The interaction of certain provisions in the state constitution have ratcheted down local property taxes in some districts. Other districts have the capacity to collect more local taxes but choose to let the state backfill their base funding.
An interim school finance committee met during the off-season to work toward solutions to some of these problems. But that group – several of whom are also on the education committee – isn’t expected to recommend legislation until the fall, which would then be taken up during 2019 legislative session.
“I just worry that we’re going to complicate a very complicated situation without solving the fundamental problem,” said state Rep. Brittany Pettersen, chair of the education committee.
This is the same concern that led state Rep. Millie Hamner, Young’s colleague on the Joint Budget Committee, to decline to support his effort.
“My reluctance to support the school finance formula bill at this time stems from my interest in solving the broader problems of school finance and in involving stakeholders in this work,” she wrote in an email earlier this year. “Unless we are willing to work together toward solving the inequities in the funding of our schools, I don’t see much urgency in addressing the formula changes.”
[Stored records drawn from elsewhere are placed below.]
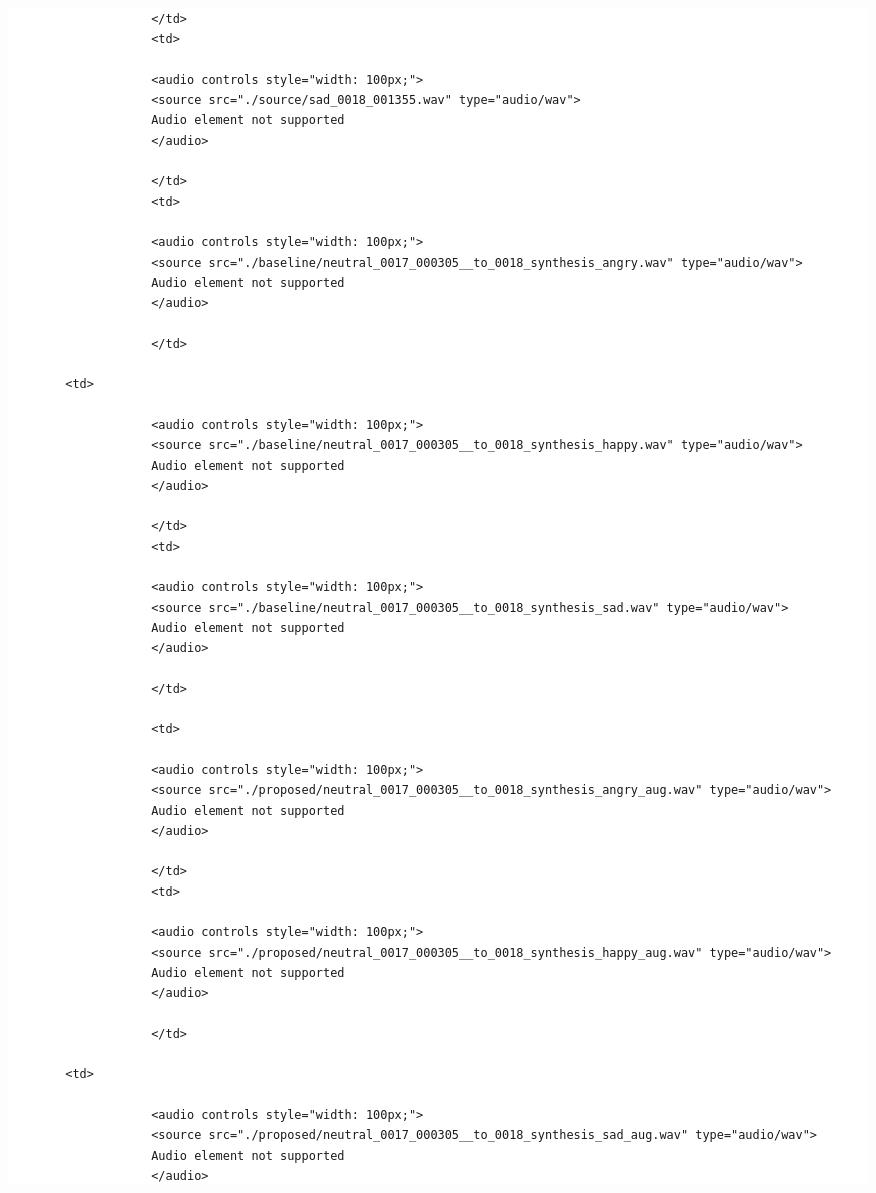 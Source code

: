                         </td>
                        <td>

                        <audio controls style="width: 100px;">
                        <source src="./source/sad_0018_001355.wav" type="audio/wav">
                        Audio element not supported
                        </audio>

                        </td>
                        <td>

                        <audio controls style="width: 100px;">
                        <source src="./baseline/neutral_0017_000305__to_0018_synthesis_angry.wav" type="audio/wav">
                        Audio element not supported
                        </audio>

                        </td>

			<td>

                        <audio controls style="width: 100px;">
                        <source src="./baseline/neutral_0017_000305__to_0018_synthesis_happy.wav" type="audio/wav">
                        Audio element not supported
                        </audio>

                        </td>
                        <td>

                        <audio controls style="width: 100px;">
                        <source src="./baseline/neutral_0017_000305__to_0018_synthesis_sad.wav" type="audio/wav">
                        Audio element not supported
                        </audio>

                        </td>

                        <td>

                        <audio controls style="width: 100px;">
                        <source src="./proposed/neutral_0017_000305__to_0018_synthesis_angry_aug.wav" type="audio/wav">
                        Audio element not supported
                        </audio>

                        </td>
                        <td>

                        <audio controls style="width: 100px;">
                        <source src="./proposed/neutral_0017_000305__to_0018_synthesis_happy_aug.wav" type="audio/wav">
                        Audio element not supported
                        </audio>

                        </td>
			
			<td>

                        <audio controls style="width: 100px;">
                        <source src="./proposed/neutral_0017_000305__to_0018_synthesis_sad_aug.wav" type="audio/wav">
                        Audio element not supported
                        </audio>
State Rep. Alec Garnett, a Denver Democrat who chairs the interim school finance committee, said the solution on school finance needs to be one that serves not just the needs of students today but the needs of students decades from now. That the current school finance formula has stood since 1994 shows that it won’t be easy for future legislators to fix any problems in what gets decided now.
“What was loud and clear today is that our system is underfunded,” he said. “What people are not talking about is whether this formula adequately meets Colorado’s expectations going out 20 years.”